# What the task requires
Restate all of the entries exactly, dropping any pictures they hold.

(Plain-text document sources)
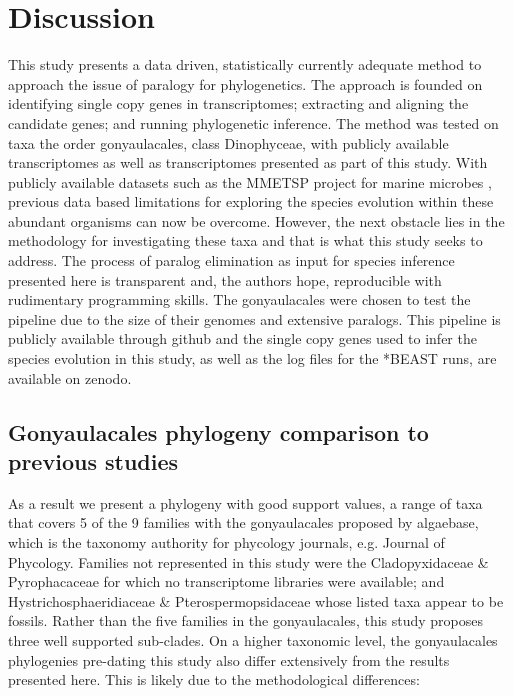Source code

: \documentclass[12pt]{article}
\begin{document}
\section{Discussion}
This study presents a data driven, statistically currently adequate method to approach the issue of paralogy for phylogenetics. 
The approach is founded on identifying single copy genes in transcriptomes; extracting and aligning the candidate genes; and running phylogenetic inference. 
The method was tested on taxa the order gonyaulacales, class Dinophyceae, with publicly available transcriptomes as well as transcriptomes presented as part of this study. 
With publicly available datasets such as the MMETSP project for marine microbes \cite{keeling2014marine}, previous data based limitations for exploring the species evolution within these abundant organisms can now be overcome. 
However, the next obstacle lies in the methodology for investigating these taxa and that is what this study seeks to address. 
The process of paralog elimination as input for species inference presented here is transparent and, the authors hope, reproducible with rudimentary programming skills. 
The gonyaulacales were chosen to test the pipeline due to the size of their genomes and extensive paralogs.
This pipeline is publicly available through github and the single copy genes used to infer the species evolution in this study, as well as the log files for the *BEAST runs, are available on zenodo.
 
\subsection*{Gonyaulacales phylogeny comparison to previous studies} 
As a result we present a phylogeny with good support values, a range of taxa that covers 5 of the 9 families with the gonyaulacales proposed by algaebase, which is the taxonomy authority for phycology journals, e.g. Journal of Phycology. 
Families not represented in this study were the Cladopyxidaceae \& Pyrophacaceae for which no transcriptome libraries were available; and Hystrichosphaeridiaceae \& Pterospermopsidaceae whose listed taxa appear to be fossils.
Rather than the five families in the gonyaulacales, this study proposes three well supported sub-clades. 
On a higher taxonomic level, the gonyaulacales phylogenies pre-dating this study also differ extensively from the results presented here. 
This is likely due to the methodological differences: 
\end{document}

# Response below
Source code

: \documentclass[12pt]{article}
\begin{document}
\section{Discussion}
This study presents a data driven, statistically currently adequate method to approach the issue of paralogy for phylogenetics. 
The approach is founded on identifying single copy genes in transcriptomes; extracting and aligning the candidate genes; and running phylogenetic inference. 
The method was tested on taxa the order gonyaulacales, class Dinophyceae, with publicly available transcriptomes as well as transcriptomes presented as part of this study. 
With publicly available datasets such as the MMETSP project for marine microbes \cite{keeling2014marine}, previous data based limitations for exploring the species evolution within these abundant organisms can now be overcome. 
However, the next obstacle lies in the methodology for investigating these taxa and that is what this study seeks to address. 
The process of paralog elimination as input for species inference presented here is transparent and, the authors hope, reproducible with rudimentary programming skills. 
The gonyaulacales were chosen to test the pipeline due to the size of their genomes and extensive paralogs.
This pipeline is publicly available through github and the single copy genes used to infer the species evolution in this study, as well as the log files for the *BEAST runs, are available on zenodo.
 
\subsection*{Gonyaulacales phylogeny comparison to previous studies} 
As a result we present a phylogeny with good support values, a range of taxa that covers 5 of the 9 families with the gonyaulacales proposed by algaebase, which is the taxonomy authority for phycology journals, e.g. Journal of Phycology. 
Families not represented in this study were the Cladopyxidaceae \& Pyrophacaceae for which no transcriptome libraries were available; and Hystrichosphaeridiaceae \& Pterospermopsidaceae whose listed taxa appear to be fossils.
Rather than the five families in the gonyaulacales, this study proposes three well supported sub-clades. 
On a higher taxonomic level, the gonyaulacales phylogenies pre-dating this study also differ extensively from the results presented here. 
This is likely due to the methodological differences: 
\end{document}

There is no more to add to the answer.